§ To do
Whichever lines include the word "metotları", copy them as they appear in the data.

########################################

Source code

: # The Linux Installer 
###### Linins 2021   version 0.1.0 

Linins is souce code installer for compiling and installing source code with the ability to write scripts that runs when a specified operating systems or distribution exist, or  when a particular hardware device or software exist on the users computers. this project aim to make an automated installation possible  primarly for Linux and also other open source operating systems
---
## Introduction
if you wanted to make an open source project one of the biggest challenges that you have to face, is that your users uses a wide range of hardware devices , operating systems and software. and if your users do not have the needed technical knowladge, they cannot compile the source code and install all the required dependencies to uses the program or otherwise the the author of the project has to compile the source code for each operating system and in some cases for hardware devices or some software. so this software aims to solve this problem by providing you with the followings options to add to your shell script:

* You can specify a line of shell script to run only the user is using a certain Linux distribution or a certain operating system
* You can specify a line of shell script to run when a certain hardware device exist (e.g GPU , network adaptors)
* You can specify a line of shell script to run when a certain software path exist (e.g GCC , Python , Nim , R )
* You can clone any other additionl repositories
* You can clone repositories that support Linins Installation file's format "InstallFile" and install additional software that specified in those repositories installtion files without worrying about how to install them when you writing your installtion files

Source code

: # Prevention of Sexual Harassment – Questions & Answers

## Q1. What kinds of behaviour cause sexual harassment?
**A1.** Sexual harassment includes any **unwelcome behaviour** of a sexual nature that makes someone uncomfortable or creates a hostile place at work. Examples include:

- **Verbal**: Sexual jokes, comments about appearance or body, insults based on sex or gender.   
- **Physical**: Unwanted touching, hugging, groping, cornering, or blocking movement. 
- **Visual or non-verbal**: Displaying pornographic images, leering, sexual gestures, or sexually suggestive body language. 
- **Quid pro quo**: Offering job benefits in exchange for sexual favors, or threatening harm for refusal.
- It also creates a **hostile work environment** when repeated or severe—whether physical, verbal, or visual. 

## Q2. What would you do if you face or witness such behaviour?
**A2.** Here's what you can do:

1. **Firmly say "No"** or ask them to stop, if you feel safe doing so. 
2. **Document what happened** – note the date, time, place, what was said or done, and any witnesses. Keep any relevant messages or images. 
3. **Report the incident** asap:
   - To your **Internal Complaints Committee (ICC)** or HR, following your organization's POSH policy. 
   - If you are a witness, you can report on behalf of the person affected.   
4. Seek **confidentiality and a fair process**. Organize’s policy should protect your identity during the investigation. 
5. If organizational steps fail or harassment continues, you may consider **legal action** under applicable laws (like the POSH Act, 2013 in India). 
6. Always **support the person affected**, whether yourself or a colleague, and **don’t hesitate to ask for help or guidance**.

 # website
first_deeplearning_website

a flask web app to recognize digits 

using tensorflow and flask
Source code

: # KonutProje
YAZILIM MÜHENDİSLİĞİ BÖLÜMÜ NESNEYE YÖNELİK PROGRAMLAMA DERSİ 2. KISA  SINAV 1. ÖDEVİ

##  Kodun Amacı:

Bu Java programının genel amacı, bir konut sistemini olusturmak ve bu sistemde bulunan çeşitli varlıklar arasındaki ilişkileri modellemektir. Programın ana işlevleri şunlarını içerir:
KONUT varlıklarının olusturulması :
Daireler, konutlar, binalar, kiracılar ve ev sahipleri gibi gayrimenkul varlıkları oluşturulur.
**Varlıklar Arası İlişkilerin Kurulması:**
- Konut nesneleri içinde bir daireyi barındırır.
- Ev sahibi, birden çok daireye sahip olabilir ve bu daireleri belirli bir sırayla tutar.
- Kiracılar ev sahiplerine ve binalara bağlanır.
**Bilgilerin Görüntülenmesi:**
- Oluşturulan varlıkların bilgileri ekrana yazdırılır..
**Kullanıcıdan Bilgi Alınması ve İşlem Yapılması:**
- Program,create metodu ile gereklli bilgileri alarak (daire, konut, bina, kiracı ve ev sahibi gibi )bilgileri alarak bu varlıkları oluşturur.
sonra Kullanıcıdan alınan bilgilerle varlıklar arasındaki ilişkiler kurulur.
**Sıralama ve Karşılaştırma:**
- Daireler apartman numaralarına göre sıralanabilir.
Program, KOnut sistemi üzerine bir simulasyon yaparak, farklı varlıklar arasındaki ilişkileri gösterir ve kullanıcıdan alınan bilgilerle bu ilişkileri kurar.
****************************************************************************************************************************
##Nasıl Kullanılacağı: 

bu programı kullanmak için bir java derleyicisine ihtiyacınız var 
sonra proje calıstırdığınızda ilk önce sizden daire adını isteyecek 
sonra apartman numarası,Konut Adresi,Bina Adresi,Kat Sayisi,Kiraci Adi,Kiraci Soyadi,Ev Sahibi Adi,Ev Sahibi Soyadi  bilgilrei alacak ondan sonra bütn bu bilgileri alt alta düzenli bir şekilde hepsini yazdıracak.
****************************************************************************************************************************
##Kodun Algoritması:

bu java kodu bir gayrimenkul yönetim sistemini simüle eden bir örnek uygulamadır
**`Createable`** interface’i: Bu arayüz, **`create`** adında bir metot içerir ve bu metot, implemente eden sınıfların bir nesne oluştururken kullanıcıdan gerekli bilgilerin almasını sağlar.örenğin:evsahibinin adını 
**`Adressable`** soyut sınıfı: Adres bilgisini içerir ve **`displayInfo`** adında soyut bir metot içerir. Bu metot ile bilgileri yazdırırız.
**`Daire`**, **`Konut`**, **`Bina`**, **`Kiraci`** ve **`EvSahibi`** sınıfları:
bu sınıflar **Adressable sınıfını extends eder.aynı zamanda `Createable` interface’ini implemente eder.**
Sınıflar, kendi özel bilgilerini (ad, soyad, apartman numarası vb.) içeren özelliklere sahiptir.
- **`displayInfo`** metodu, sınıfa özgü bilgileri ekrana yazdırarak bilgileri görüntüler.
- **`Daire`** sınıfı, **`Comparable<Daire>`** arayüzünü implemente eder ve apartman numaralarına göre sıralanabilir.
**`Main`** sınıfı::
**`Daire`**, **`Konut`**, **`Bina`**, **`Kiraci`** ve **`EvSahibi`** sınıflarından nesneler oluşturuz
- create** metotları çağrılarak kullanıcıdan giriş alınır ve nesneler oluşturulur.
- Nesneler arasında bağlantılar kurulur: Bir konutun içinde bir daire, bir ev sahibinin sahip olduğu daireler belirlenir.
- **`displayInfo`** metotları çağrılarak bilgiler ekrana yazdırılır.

########################################

§ Reply
- create** metotları çağrılarak kullanıcıdan giriş alınır ve nesneler oluşturulur.
- **`displayInfo`** metotları çağrılarak bilgiler ekrana yazdırılır.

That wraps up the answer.